Finnish organist (1958–2024)

Kalevi Ilmari Kiviniemi (30 June 1958 – 3 April 2024) was a Finnish concert organist. He gave more than 2,000 concerts, and his discography includes nearly 200 titles, many of them featuring significant and unique organs in the US, Japan, the Philippines, Australia, Italy, France, Switzerland and Germany. Kiviniemi was also regarded as a distinguished improviser. He was the first to record the complete organ works by Jean Sibelius.

== Life and career ==
Born in Jalasjärvi on 30 June 1958, Kiviniemi began playing the organ at age 17. He studied at the Kuopio Conservatory and at the Sibelius Academy, achieving a concert diploma in 1983 under Eero Väätäinen and Olli Linjama (improvisation). He was organist at the Ristinkirkko in Lahti from 1985 to 2000. In the late 1980s and early 1990s, he started an international career with recitals in Prague, Japan and London.

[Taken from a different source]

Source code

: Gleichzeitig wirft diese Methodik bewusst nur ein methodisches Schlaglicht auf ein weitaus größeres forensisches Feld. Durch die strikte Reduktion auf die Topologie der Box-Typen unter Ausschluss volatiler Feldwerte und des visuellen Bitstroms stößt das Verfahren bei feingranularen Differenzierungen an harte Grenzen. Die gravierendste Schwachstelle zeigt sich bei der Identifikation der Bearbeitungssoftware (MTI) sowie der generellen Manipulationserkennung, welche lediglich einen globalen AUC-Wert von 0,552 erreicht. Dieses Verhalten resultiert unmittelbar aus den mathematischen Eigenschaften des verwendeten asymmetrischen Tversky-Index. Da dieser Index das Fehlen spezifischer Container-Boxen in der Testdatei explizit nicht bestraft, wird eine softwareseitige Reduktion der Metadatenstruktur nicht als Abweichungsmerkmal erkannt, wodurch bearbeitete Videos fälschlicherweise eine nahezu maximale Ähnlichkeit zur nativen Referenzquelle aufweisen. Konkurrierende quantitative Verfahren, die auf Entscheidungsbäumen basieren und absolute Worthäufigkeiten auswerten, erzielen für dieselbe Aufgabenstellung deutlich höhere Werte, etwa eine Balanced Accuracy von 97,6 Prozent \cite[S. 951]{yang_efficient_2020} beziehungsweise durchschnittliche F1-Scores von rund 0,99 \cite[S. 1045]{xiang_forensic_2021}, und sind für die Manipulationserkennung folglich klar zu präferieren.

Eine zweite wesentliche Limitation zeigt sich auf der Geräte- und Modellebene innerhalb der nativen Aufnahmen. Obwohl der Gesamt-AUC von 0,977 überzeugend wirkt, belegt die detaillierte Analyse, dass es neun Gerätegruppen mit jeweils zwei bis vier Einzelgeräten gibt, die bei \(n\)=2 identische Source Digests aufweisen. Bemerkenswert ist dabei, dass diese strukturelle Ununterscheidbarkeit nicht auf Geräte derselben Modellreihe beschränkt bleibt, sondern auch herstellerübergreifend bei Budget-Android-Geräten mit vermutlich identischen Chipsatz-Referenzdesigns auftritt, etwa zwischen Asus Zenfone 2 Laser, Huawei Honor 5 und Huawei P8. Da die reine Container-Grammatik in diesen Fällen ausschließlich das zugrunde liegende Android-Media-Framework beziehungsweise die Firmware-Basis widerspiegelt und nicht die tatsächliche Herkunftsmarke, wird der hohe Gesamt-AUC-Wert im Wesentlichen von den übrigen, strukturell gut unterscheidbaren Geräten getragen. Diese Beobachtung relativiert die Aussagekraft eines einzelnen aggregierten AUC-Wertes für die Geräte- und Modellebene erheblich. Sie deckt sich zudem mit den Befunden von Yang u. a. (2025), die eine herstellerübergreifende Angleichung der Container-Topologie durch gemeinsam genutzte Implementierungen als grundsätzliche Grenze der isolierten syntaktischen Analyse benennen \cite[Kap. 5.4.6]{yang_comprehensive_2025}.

He toured in Europe, the US, Russia, Australia, Japan and the Philippines.

Kiviniemi frequently performed at Notre-Dame in Paris. His 2000 performance there together with Olivier Latry, titulaire du grand orgue of Notre-Dame, was televised. His first solo performance at Notre-Dame was in 2002. He played with orchestras such as the Moscow Chamber Orchestra and the Moscow Symphony Orchestra.

Kiviniemi played in concert halls such as Gewandhaus in Leipzig, Tchaikovsky Hall in Moscow, and the Sejong Center in Seoul, and at churches such as Saint-Sulpice and Sainte-Clotilde in Paris, Berliner Dom, Passau Cathedral and St. John the Divine Cathedral in New York City. In 2009, he played a concert of transcriptions at the Konzerthaus Dortmund. In 2010, he played concerts at the Internationales Düsseldorfer Orgelfestival, at St. Martin, Idstein, and at the Wuppertaler Orgeltage.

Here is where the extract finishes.